No donations needed but I have to thank you for the offer. The estate is being finalized as we speak. I will just hope the hospitals and doctors feel for me and reduce the amount owing for their services. I really want to pay but would rather not spend the rest of my days doing it. This is what Lisa was so worried about the days before her death. She didn't want to leave me here alone and bankrupt me too. She was so amazing in those last weeks. I have never witnessed someone so selfless. She didn't cry because she was leaving. She cried because the rest of us would be suffering. She cried because I would be alone for the first time in 24yrs. I know all of the financial situation will work its self out one way or another. Today I am so thankful for the time I got to spend with her and the life we made together. I will continue to do what we were doing. I will continue to be the man she molded me into. I will with all of your help be ok and be able to move on into my new life... Thanks to all of you who care about us and the trials that are in front of us... I Thank You..
 
I've had several friends facing similar medical bills and will offer this bit of advice.
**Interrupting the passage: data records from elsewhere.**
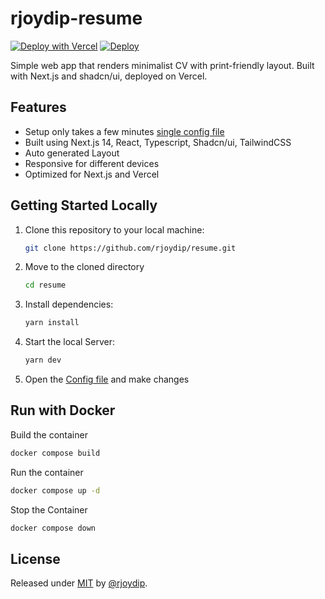 # rjoydip-resume

[![Deploy with Vercel](https://vercel.com/button)](https://vercel.com/new/clone?repository-url=https://github.com/rjoydip/resume)
[![Deploy](https://github.com/rjoydip/resume/actions/workflows/deploy.yaml/badge.svg)](https://github.com/rjoydip/resume/actions/workflows/deploy.yaml)

Simple web app that renders minimalist CV with print-friendly layout. Built with Next.js and shadcn/ui, deployed on Vercel.

## Features

- Setup only takes a few minutes [single config file](./src/data.ts)
- Built using Next.js 14, React, Typescript, Shadcn/ui, TailwindCSS
- Auto generated Layout
- Responsive for different devices
- Optimized for Next.js and Vercel

## Getting Started Locally

1. Clone this repository to your local machine:

   ```bash
   git clone https://github.com/rjoydip/resume.git
   ```

2. Move to the cloned directory

   ```bash
   cd resume
   ```

3. Install dependencies:

   ```bash
   yarn install
   ```

4. Start the local Server:

   ```bash
   yarn dev
   ```

5. Open the [Config file](./src/data.ts) and make changes

## Run with Docker

Build the container

```sh
docker compose build
```

Run the container

```sh
docker compose up -d
```

Stop the Container

```sh
docker compose down 
```

## License

Released under [MIT](./LICENSE) by [@rjoydip](https://github.com/rjoydip).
You should be able to gather all of your medical records and finances together and go to someone very high up in the hospital's finance department and strike a deal. They had rather get some money than none. The keys are to start high enough in the food chain to get someone directly with approval authority. Make an appointment and take all your records with you. And make them a payment offer. YOu should be able to negotiate it down to at least what one of their contract insurers would have paid.
 
Thanks for the advice. I hope that I don't have to go that route, My atty is writing a letter to all of them stating even if I sold everything I had I would be so far in debt that the last ones in line would be the doctors and hospitals for payment.. And bankruptcy would be the only option I would have and then they would get nothing.. I have some money put away for this that was raised at a benifit put on by some of my friends so I am happy to pay out what was made there but thats about all I have... I regret now not having insurance for us but we couldn't afford it either. We have been here just trying to pay off the business and be able to get her a home of her own which was her lifetime dream. Well we did it. Sad she only got to live there for a few months.. But she got to be there until her last day here on earth. That is worth all the money in the world to me. I was blessed to have her..
 
Thank You... Just the stuff life throws at ya... I am so thankful for my time with Lisa... I have many special memories... On another note Mr S. went in last night to have his hip replaced. Guess maybe this summer he will be able to do some cruzing with me in his car.. That makes me smile..
 
Wow, I'm glad for you and sad for you all at the same time. You are with the best group of guys on the planet now and use us Buick guys as your "out." I'm sure Lisa is watching over you and will want you to be happy. I'm thankful that the two of you had the enjoyment you had and the shared time together. Thanks for being a good person!